Here is an example of all three forms in action:

<html>

<head>
<title>Test Page</title>
<script language="javascript">
/*
 * Written by Joe Bloggs on 2001/07/20
 * youremail@yourURL.com; http://www.yourURL.com
 */
function start()
{
alert("Simple script!"); // Written by Joe Bloggs on 2001/07/20
}
/*
 * Written by Joe Bloggs on 2001/07/20
 * youremail@yourURL.com; http://www.yourURL.com
 */
</script>
</head>
<body onLoad="start()">

</body>
</html>

Adding all three to such a short script might be overkill, but if your scripts are reasonably long, it makes more sense.

Use Absolute URLs in Your Scripts

Whenever you need to use URLs in your scripts, you can make them harder to "remodify" for use on other sites by making all the URLs it contains absolute URLS. So instead of using image1.gif, use http://www.yourURL.com/image1.gif. This will slow down anyone looking for "inspiration."

Go External!

Place your script or scripts into one (or more) external script file.
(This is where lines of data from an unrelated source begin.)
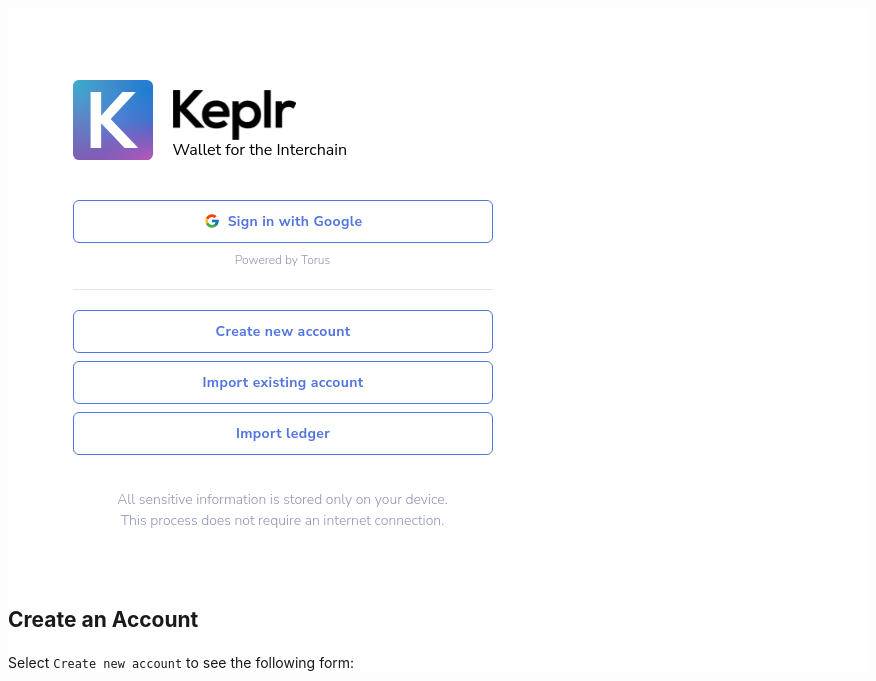 ![](../assets/keplr02.png)


## Create an Account

Select `Create new account` to see the following form:

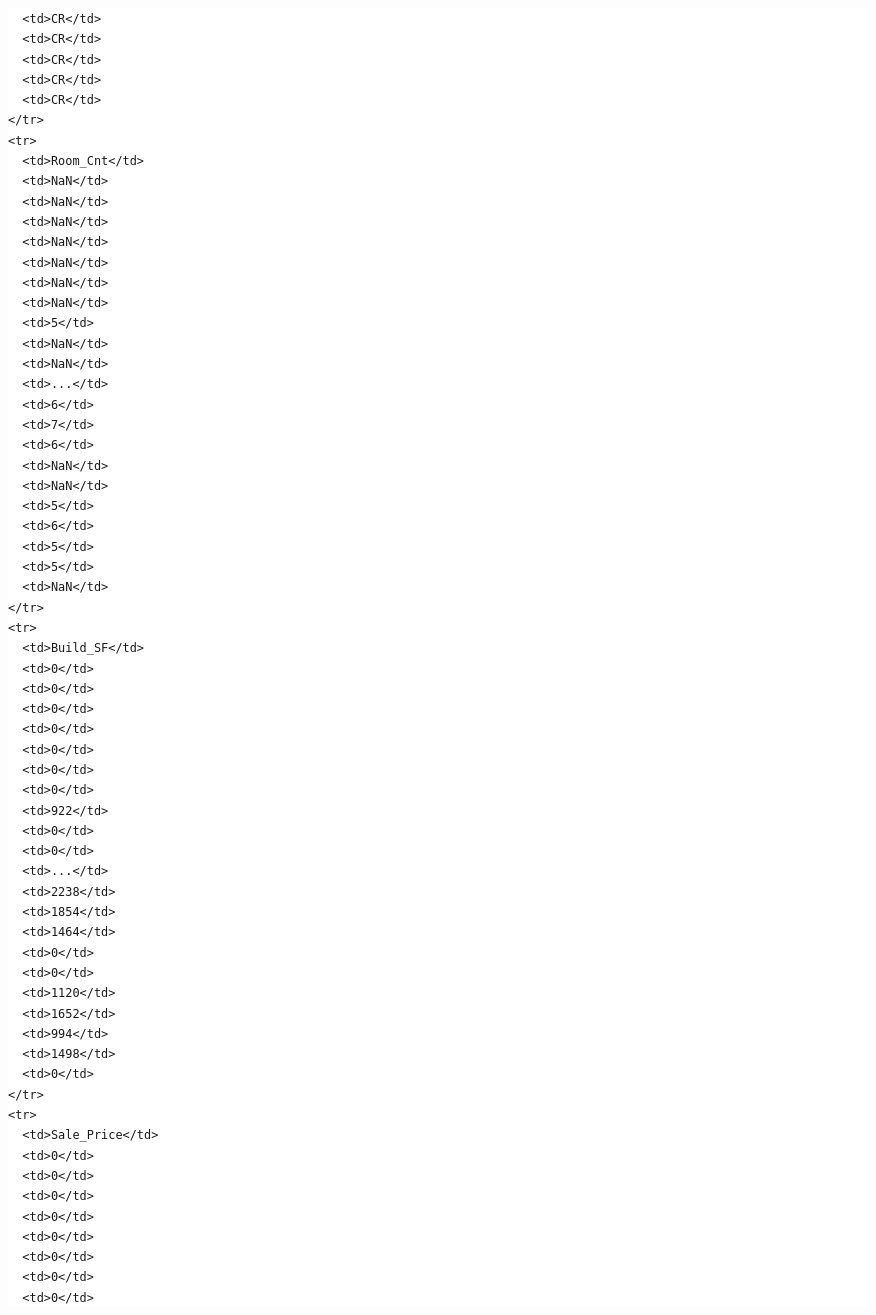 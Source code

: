       <td>CR</td>
      <td>CR</td>
      <td>CR</td>
      <td>CR</td>
      <td>CR</td>
    </tr>
    <tr>
      <td>Room_Cnt</td>
      <td>NaN</td>
      <td>NaN</td>
      <td>NaN</td>
      <td>NaN</td>
      <td>NaN</td>
      <td>NaN</td>
      <td>NaN</td>
      <td>5</td>
      <td>NaN</td>
      <td>NaN</td>
      <td>...</td>
      <td>6</td>
      <td>7</td>
      <td>6</td>
      <td>NaN</td>
      <td>NaN</td>
      <td>5</td>
      <td>6</td>
      <td>5</td>
      <td>5</td>
      <td>NaN</td>
    </tr>
    <tr>
      <td>Build_SF</td>
      <td>0</td>
      <td>0</td>
      <td>0</td>
      <td>0</td>
      <td>0</td>
      <td>0</td>
      <td>0</td>
      <td>922</td>
      <td>0</td>
      <td>0</td>
      <td>...</td>
      <td>2238</td>
      <td>1854</td>
      <td>1464</td>
      <td>0</td>
      <td>0</td>
      <td>1120</td>
      <td>1652</td>
      <td>994</td>
      <td>1498</td>
      <td>0</td>
    </tr>
    <tr>
      <td>Sale_Price</td>
      <td>0</td>
      <td>0</td>
      <td>0</td>
      <td>0</td>
      <td>0</td>
      <td>0</td>
      <td>0</td>
      <td>0</td>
This is still a plain text file, and it is still subject to the same vulnerabilities as the other forms—but they are harder to read, follow and modify. The more you use (within reason), the better the protection will be.

Make Your Script Hard to Follow

Why comment a script on the Web? Who are those comments for? Strip out the comments (apart from the notices mentioned earlier) from your scripts before making them live—you can always keep a commented copy for your own use.

Encode Your Scripts

If you are creating script for an Internet-Explorer-5-or-later-only target audience, you can use the new Microsoft Script Encoder to encode your scripts and hide them from prying eyes.

The Windows Script Encoder allows you to encode any scripts that you might have in HTML pages, ASP pages, and Windows Script Host files so that it is difficult for users to read your code. Note the word difficult—not imposst—it's not foolproof, and there are crackers out there for it.

You can download the script encoder from http://msdn.microsoft.com/scripting/vbscript/download/vbsdown.htm.

Using the script encoder, which is a command line program, you can turn it into the following script:

<html>

<head>
<title>Test Page</title>
<script language="javascript">
/*
 * Written by Joe Bloggs on 2001/07/20
 * youremail@yourURL.com; http://www.yourURL.com
 */
//**Start Encode**
function start()
{
alert("Simple script!");
}
</script>
</head>
<body onLoad="start()">

</body>
</html>

Into this encrypted script shown below:

<html>

<head>
<title>Test Page</title>
<script language="JScript.Encode">
/*
 * Written by Joe Bloggs on 2001/07/20
 * youremail@yourURL.com; http://www.yourURL.com
 */
//**Start Encode**#@~^PgAAAA==@#@&0;	mDkW	PkOlMYc#@#@&´@#@&lV.YvJ?bh2VPkm.k2OeJbi@#@&8@#@&mA8AAA==^#~@</script>
</head>
<body onLoad="start()">

</body>
</html>

By typing in the following at the Command Prompt (with the Script Encoder installed). See Figure 4.

Figure 4 Command prompt instructions for Script Encoder.

The Script Encoder is really easy to use, you just need to remember to place //**Start Encode** where you want the encoding to start. It's quick and easy to use and is an effective deterrent, but it only works in an Internet Explorer environment, which is a severe limitation indeed.